Arregló una pequeña habitación, una especie de ropería a la que se llegaba por una puerta lateral de la casa, acomodó una mesa con sillas alrededor, en las paredes colgó algunos mapas zodiacales, sacó un búho disecado y algunas otras chucherías, y ...
Por algún tiempo, mucho, mucho tiempo, entre risas y nervios, entre emoción y esperanza, fingiendo que era un juego, las amigas fueron a conocer su destino. Sin advertir, ni sospechar, que esa curiosa entrevista se quedaría grabada para siempre. Cuando les fallara la esperanza, o se les complicaran las cosas, o simplemente cuando la propia vida pareciere no tener ya nada que ofrecerles sino la lenta e inevitable pérdida de la juventud, entonces surgiría, entremezclada con algún melancólico recuerdo, la frase que la mayor de las Treviño les hubiera revelado.
No era una frase en particular. Ni tenía que ver con nada especial. Era la vaguedad de lo expresado lo que la hacía inolvidable... Y la mirada penetrante con que había sido dicha. Porque era inegable que "ellas... sabían."

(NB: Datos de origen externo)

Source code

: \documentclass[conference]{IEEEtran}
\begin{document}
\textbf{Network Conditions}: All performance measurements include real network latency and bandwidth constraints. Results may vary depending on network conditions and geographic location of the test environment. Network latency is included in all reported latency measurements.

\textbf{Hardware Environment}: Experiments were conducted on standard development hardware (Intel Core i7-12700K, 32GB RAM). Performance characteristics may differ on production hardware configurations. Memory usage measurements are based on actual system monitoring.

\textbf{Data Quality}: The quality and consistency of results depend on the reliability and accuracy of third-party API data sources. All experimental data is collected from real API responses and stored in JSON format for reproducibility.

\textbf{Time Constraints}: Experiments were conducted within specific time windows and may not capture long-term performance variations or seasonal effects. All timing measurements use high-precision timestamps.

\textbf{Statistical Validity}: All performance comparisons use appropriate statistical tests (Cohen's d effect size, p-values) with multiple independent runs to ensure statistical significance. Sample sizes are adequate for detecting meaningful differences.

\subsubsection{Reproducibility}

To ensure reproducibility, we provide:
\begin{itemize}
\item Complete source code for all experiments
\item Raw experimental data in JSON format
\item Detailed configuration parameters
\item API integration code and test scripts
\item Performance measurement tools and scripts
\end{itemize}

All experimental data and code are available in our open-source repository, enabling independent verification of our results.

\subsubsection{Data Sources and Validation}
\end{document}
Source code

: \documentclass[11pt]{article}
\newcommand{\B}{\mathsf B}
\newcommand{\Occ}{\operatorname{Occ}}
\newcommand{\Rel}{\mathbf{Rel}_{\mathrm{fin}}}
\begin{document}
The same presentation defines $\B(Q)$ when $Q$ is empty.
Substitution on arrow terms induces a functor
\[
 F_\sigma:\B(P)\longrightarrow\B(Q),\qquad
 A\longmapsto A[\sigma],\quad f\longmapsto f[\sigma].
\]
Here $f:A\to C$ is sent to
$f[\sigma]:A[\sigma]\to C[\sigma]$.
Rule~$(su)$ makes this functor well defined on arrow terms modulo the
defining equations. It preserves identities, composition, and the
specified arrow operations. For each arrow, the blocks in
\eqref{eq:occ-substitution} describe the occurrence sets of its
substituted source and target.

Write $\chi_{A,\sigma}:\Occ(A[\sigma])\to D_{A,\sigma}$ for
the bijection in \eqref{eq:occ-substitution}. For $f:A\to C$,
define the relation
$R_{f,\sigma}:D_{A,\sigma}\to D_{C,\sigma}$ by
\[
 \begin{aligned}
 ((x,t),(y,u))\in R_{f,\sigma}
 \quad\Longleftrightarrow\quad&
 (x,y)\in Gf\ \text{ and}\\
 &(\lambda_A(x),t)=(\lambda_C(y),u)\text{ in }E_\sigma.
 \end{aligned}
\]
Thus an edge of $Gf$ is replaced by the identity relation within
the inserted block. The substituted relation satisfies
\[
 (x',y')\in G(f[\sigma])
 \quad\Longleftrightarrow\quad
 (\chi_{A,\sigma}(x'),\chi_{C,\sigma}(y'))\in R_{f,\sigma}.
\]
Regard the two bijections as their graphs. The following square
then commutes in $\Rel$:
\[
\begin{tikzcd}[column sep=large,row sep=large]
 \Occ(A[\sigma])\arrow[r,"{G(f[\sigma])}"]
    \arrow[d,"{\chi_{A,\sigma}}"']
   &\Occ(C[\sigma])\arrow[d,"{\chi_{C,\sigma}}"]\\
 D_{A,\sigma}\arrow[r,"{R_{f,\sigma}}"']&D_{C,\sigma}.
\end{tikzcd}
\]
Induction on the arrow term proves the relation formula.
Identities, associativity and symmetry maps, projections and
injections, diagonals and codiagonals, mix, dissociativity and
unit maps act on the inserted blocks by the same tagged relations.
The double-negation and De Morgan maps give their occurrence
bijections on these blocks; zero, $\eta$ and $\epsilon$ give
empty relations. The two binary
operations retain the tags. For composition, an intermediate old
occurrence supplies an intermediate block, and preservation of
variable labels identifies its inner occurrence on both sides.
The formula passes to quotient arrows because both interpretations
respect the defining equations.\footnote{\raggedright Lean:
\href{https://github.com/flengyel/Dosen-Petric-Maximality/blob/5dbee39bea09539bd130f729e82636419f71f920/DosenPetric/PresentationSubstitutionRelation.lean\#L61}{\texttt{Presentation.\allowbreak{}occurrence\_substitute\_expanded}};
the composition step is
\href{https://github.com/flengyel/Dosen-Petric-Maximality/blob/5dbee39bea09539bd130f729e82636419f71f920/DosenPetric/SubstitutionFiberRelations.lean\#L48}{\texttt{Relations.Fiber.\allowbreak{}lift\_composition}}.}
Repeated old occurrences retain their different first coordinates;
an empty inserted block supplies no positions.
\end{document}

Pero esto no es lo importante.
Un día con otro, las Treviño desaparecieron. No por arte de magia. Simplemente se fueron. Una a una. Y nadie se dio cuenta. La menor, aparentemente, a estudiar al extranjero. Otra, se casó (¿se casó?) y movieron del trabajo a su marido. Una más, fue a ver a una pariente enferma, que vivía quién sabe dónde, y sola.
Sólo la del nombre celta, cada vez más espectral, continuó viviendo allí. O eso se cree, pues nadie la vio salir o despedirse. Aseguran que se perdió entre sus propios jardines...
Lo cierto es que un buen día los vecinos vieron cómo demolían la casa para dar paso a un centro comercial y de ellas no se volvió a saber nada.